Giant or Waiting for the Thursday Boat
- Author: Robert Munsch
- Illustrator: Gilles Tibo
- Cover artist: Gilles Tibo
- Language: English
- Publisher: Annick Press
- Publication date: 1989
- Publication place: Canada
- Pages: 32

= Giant or Waiting for the Thursday Boat =

1989 book by Robert Munsch

Giant or Waiting for the Thursday Boat is a children's book by Canadian author Robert Munsch and illustrated by Gilles Tibo, first published in 1989 by Annick Press. Due to depictions of the Judeo-Christian-Islamic God as a little African American girl, as well as threats of violence against God by the titular Giant, it was challenged or removed from school libraries in Canada.

==Plot==
McKeon, the last Giant in Ireland, is upset at Saint Patrick driving out not only the snakes, but also elves, giants, and all the other mythical creatures. In retaliation, McKeon begins throwing church bells into the ocean. Saint Patrick, upset, tells McKeon to take up his issue with God who will be arriving "on the Thursday boat". McKeon sits down to wait, but the first craft that arrives is a small boat carrying a little girl. Deciding that this cannot be God, McKeon invites her to sit with him as he waits. Other boats arrive, but none of them are carrying God. Upset, he takes the little girl and leaps straight into Heaven. There, he confronts Saint Patrick and the two go searching for God to settle the dispute.
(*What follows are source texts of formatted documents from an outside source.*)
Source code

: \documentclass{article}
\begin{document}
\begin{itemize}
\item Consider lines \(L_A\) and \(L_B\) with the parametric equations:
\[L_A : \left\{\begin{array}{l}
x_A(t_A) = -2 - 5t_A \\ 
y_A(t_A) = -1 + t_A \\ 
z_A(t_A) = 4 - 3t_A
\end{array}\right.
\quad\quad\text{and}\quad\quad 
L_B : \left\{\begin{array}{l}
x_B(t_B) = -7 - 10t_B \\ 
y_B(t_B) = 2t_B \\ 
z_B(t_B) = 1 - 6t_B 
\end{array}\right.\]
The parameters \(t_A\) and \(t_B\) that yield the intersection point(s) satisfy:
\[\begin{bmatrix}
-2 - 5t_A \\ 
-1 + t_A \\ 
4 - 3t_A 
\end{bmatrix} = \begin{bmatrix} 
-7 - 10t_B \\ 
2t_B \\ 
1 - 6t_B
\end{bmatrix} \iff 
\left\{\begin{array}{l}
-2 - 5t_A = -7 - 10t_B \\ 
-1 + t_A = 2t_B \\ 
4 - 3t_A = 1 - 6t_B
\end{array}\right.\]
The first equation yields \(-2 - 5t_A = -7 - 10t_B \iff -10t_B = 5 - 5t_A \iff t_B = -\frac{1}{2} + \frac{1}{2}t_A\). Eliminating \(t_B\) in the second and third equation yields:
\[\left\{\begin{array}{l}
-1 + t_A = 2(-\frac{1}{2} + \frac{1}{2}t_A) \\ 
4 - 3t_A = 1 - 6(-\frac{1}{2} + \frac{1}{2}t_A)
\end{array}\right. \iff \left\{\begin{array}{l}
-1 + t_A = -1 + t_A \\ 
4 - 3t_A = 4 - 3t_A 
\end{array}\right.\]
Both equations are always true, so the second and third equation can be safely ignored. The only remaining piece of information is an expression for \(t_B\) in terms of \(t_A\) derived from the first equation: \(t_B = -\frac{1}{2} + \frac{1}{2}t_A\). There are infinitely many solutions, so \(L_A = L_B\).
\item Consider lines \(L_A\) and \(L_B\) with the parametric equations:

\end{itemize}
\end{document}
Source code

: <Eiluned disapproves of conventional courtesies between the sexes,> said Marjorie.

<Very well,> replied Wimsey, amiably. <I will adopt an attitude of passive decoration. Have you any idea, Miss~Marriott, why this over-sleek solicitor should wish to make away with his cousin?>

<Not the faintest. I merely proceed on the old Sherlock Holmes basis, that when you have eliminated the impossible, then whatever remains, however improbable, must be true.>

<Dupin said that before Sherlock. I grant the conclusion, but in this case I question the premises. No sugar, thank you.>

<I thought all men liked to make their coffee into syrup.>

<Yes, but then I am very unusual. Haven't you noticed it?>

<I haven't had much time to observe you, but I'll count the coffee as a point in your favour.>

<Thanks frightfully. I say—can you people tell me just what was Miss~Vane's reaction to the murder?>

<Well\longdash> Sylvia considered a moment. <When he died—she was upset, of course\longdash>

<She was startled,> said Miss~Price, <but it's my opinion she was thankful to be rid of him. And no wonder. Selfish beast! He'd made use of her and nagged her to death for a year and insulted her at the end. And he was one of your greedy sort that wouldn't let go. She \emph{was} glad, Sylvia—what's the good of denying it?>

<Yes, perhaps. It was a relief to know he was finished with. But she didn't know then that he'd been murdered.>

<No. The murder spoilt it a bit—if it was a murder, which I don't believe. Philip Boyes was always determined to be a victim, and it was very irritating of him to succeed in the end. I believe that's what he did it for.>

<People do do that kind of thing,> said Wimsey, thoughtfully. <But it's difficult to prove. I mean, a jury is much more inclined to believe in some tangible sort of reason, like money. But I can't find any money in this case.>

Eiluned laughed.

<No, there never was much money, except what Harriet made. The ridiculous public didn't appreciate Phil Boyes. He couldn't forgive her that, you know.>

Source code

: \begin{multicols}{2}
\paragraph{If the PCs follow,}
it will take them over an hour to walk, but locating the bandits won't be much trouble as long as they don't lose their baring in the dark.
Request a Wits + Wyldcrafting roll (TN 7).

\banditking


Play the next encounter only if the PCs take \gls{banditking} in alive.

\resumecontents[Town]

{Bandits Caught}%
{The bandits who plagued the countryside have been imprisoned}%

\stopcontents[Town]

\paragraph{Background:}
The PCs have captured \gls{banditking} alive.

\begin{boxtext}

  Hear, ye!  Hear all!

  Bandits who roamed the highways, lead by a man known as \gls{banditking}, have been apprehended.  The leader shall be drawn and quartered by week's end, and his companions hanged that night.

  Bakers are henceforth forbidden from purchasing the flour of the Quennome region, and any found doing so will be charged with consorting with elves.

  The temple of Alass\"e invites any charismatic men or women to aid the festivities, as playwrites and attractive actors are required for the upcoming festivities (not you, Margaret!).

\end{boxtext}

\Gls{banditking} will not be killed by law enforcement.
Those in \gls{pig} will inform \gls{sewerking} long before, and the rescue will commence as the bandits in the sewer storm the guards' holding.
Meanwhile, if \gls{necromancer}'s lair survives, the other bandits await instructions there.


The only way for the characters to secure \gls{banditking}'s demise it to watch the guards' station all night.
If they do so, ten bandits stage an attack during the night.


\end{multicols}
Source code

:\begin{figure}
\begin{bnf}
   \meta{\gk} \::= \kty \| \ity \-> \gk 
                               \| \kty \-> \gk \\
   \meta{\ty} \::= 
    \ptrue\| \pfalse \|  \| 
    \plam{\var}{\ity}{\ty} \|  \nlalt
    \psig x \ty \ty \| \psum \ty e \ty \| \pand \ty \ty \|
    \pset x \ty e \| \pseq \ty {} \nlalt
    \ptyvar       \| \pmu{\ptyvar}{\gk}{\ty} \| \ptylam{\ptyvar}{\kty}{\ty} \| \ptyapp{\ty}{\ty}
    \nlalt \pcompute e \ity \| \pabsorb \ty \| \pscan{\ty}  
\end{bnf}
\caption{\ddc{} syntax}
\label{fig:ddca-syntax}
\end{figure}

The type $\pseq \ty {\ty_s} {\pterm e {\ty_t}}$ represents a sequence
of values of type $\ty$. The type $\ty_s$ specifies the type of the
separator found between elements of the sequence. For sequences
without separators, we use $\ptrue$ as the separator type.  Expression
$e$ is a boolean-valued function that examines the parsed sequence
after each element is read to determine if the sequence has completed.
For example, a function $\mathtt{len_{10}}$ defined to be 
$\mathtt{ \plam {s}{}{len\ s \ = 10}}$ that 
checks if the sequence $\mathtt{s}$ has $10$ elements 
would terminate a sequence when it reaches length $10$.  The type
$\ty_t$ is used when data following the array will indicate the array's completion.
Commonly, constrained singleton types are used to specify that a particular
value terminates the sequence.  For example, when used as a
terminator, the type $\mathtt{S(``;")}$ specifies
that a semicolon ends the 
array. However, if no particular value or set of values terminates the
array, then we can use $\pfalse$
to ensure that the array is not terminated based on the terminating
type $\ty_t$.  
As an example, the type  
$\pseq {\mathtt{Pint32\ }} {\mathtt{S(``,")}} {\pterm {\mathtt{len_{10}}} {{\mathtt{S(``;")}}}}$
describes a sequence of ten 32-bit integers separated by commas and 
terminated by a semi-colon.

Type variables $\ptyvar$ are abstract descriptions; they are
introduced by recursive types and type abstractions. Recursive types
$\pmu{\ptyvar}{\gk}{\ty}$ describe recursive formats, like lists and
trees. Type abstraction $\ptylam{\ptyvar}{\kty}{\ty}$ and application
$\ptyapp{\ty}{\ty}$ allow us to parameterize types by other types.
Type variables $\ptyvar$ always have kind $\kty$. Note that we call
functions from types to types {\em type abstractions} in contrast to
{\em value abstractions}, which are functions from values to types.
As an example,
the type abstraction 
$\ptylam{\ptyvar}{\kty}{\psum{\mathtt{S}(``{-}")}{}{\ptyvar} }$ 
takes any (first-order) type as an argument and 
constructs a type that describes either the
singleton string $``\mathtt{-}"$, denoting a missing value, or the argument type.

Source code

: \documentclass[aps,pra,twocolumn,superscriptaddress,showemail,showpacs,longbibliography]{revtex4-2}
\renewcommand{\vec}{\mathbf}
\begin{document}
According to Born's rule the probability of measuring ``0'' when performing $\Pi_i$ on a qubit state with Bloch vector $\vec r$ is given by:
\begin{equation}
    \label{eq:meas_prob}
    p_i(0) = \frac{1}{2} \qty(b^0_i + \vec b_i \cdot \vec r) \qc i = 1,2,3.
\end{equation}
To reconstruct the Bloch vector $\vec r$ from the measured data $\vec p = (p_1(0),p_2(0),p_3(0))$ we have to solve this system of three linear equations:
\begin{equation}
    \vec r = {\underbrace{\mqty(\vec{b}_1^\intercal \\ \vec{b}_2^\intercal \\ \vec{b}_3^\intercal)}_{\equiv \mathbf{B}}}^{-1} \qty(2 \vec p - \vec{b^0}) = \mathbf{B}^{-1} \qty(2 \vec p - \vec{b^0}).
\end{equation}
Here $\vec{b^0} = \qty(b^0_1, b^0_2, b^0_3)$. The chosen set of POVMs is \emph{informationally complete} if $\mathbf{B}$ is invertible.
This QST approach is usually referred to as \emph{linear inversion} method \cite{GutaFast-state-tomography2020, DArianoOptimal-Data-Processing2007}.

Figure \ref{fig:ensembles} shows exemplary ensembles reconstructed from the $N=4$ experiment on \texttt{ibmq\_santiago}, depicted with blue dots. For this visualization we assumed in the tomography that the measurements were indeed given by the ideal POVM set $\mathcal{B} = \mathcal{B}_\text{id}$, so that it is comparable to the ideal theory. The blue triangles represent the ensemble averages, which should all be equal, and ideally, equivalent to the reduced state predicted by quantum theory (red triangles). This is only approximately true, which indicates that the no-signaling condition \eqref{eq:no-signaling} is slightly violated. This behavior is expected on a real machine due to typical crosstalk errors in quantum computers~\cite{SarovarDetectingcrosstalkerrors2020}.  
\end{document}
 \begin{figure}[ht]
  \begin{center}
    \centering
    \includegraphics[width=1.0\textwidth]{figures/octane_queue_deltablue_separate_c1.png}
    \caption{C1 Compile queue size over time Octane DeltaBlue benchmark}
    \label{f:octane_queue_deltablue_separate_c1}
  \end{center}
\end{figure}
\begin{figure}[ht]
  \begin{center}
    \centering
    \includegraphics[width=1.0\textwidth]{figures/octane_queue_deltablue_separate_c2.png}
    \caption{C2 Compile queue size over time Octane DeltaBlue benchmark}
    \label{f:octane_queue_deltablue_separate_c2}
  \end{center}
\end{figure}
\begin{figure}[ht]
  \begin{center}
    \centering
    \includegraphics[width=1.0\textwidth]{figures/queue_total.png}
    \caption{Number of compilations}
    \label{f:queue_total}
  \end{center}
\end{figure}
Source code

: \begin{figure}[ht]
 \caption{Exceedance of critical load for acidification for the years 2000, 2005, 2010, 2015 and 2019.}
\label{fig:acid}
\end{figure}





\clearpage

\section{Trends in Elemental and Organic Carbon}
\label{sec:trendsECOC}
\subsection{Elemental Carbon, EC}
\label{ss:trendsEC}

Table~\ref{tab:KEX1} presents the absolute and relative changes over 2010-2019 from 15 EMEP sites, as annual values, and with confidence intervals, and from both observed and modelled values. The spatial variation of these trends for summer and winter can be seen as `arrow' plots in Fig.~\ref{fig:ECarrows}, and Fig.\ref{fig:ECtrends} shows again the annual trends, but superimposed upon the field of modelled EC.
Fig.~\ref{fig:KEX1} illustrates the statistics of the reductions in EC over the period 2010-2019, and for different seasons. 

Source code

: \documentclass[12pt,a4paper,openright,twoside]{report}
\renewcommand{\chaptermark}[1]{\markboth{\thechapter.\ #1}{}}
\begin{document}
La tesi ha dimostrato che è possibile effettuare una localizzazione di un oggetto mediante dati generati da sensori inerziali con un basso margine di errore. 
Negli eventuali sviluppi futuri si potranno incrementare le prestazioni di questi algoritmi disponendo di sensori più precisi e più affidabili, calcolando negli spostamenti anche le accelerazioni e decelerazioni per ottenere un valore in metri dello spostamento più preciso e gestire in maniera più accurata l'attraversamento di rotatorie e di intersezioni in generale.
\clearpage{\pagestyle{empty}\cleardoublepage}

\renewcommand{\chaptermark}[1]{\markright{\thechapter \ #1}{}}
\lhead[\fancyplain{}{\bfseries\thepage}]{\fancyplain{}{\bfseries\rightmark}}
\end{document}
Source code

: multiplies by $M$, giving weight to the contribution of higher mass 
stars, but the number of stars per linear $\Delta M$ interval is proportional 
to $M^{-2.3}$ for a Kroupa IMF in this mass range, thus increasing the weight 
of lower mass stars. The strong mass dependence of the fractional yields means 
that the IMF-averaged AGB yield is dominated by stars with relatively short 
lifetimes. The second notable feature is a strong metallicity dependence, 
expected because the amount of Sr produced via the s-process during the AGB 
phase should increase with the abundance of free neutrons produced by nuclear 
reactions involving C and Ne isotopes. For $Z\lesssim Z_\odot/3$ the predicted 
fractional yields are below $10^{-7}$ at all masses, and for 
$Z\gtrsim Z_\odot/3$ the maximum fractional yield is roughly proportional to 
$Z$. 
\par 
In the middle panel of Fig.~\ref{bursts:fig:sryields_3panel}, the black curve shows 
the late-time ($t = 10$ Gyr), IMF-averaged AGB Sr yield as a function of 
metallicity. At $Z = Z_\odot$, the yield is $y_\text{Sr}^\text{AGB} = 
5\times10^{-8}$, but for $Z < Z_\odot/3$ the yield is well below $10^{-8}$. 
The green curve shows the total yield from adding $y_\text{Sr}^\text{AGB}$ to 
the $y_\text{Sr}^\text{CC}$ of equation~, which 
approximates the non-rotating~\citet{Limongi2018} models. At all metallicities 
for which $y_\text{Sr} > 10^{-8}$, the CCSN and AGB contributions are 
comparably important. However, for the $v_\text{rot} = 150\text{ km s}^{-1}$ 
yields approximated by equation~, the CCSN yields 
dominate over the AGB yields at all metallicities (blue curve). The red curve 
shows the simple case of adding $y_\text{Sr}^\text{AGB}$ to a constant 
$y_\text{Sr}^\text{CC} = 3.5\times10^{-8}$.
Eventually the little girl reveals herself as the Almighty, and states that inside her house there is more than enough room for "giants, elves, snakes, saints, and church bells."

==Reception==
Although the book has received a re-evaluation by modern readers, critics at the time of publication were less kind, with Judith Saltman putting it bluntly "This is not one of [Munsch's] better books." It is the only one of his books that was out of print as of 2021.

==Challenges==
Shortly after the book's publication, several school districts in Ontario, Canada banned the book for use in grades K-3 citing the religious themes, particularly that God was represented as a little girl, as well as McKeon's threats of violence towards God. However, as of early 2016, Giant is not currently listed as a challenged book in Canada.